### WORK REQUEST
State how many lines of the data below hold the string "tabular", giving nothing but the number.

Pictures paired with source code:
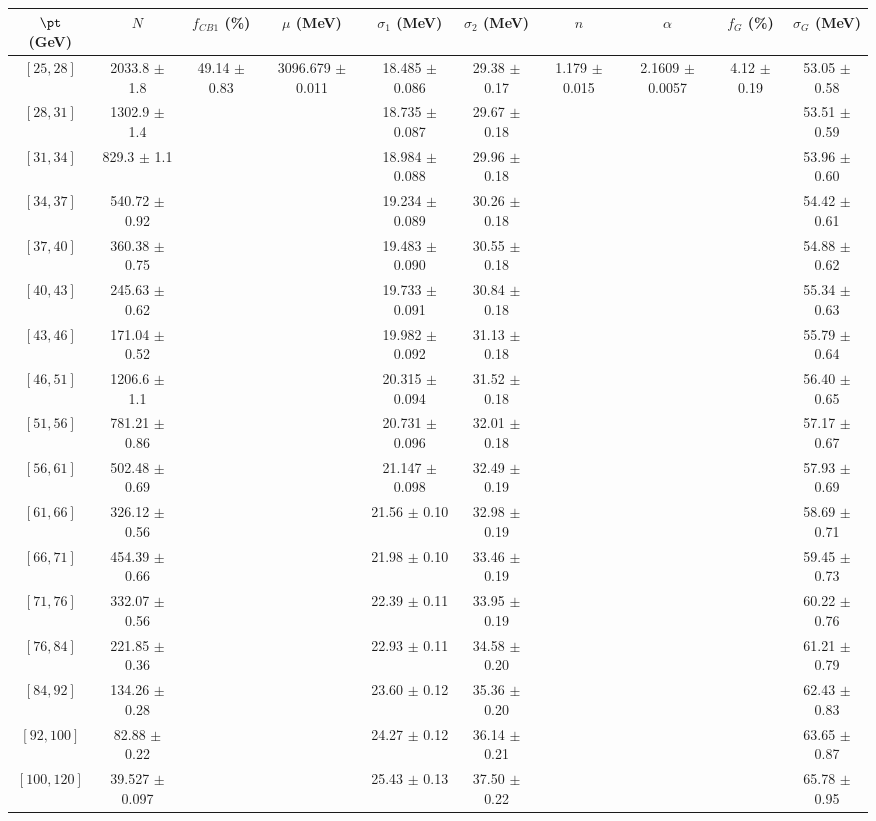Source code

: \begin{tabular}{c||c|c|c|c|c|c|c|c|c}
$\pt$ (GeV) & $N$ & $f_{CB1}$ (\%)  & $\mu$ (MeV) & $\sigma_1$ (MeV) & $\sigma_2$ (MeV) & $n$ & $\alpha$ & $f_G$ (\%) & $\sigma_G$ (MeV) \\
\hline
$[25, 28]$ & 2033.8 $\pm$ 1.8 & \multirow{17}{*}{49.14 $\pm$ 0.83} & \multirow{17}{*}{3096.679 $\pm$ 0.011} & 18.485 $\pm$ 0.086 & 29.38 $\pm$ 0.17 & \multirow{17}{*}{1.179 $\pm$ 0.015} & \multirow{17}{*}{2.1609 $\pm$ 0.0057} & \multirow{17}{*}{4.12 $\pm$ 0.19} & 53.05 $\pm$ 0.58\\
$[28, 31]$ & 1302.9 $\pm$ 1.4 &  &  & 18.735 $\pm$ 0.087 & 29.67 $\pm$ 0.18 &  &  &  & 53.51 $\pm$ 0.59\\
$[31, 34]$ & 829.3 $\pm$ 1.1 &  &  & 18.984 $\pm$ 0.088 & 29.96 $\pm$ 0.18 &  &  &  & 53.96 $\pm$ 0.60\\
$[34, 37]$ & 540.72 $\pm$ 0.92 &  &  & 19.234 $\pm$ 0.089 & 30.26 $\pm$ 0.18 &  &  &  & 54.42 $\pm$ 0.61\\
$[37, 40]$ & 360.38 $\pm$ 0.75 &  &  & 19.483 $\pm$ 0.090 & 30.55 $\pm$ 0.18 &  &  &  & 54.88 $\pm$ 0.62\\
$[40, 43]$ & 245.63 $\pm$ 0.62 &  &  & 19.733 $\pm$ 0.091 & 30.84 $\pm$ 0.18 &  &  &  & 55.34 $\pm$ 0.63\\
$[43, 46]$ & 171.04 $\pm$ 0.52 &  &  & 19.982 $\pm$ 0.092 & 31.13 $\pm$ 0.18 &  &  &  & 55.79 $\pm$ 0.64\\
$[46, 51]$ & 1206.6 $\pm$ 1.1 &  &  & 20.315 $\pm$ 0.094 & 31.52 $\pm$ 0.18 &  &  &  & 56.40 $\pm$ 0.65\\
$[51, 56]$ & 781.21 $\pm$ 0.86 &  &  & 20.731 $\pm$ 0.096 & 32.01 $\pm$ 0.18 &  &  &  & 57.17 $\pm$ 0.67\\
$[56, 61]$ & 502.48 $\pm$ 0.69 &  &  & 21.147 $\pm$ 0.098 & 32.49 $\pm$ 0.19 &  &  &  & 57.93 $\pm$ 0.69\\
$[61, 66]$ & 326.12 $\pm$ 0.56 &  &  & 21.56 $\pm$ 0.10 & 32.98 $\pm$ 0.19 &  &  &  & 58.69 $\pm$ 0.71\\
$[66, 71]$ & 454.39 $\pm$ 0.66 &  &  & 21.98 $\pm$ 0.10 & 33.46 $\pm$ 0.19 &  &  &  & 59.45 $\pm$ 0.73\\
$[71, 76]$ & 332.07 $\pm$ 0.56 &  &  & 22.39 $\pm$ 0.11 & 33.95 $\pm$ 0.19 &  &  &  & 60.22 $\pm$ 0.76\\
$[76, 84]$ & 221.85 $\pm$ 0.36 &  &  & 22.93 $\pm$ 0.11 & 34.58 $\pm$ 0.20 &  &  &  & 61.21 $\pm$ 0.79\\
$[84, 92]$ & 134.26 $\pm$ 0.28 &  &  & 23.60 $\pm$ 0.12 & 35.36 $\pm$ 0.20 &  &  &  & 62.43 $\pm$ 0.83\\
$[92, 100]$ & 82.88 $\pm$ 0.22 &  &  & 24.27 $\pm$ 0.12 & 36.14 $\pm$ 0.21 &  &  &  & 63.65 $\pm$ 0.87\\
$[100, 120]$ & 39.527 $\pm$ 0.097 &  &  & 25.43 $\pm$ 0.13 & 37.50 $\pm$ 0.22 &  &  &  & 65.78 $\pm$ 0.95\\
\end{tabular}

### EXERCISE RESPONSE
2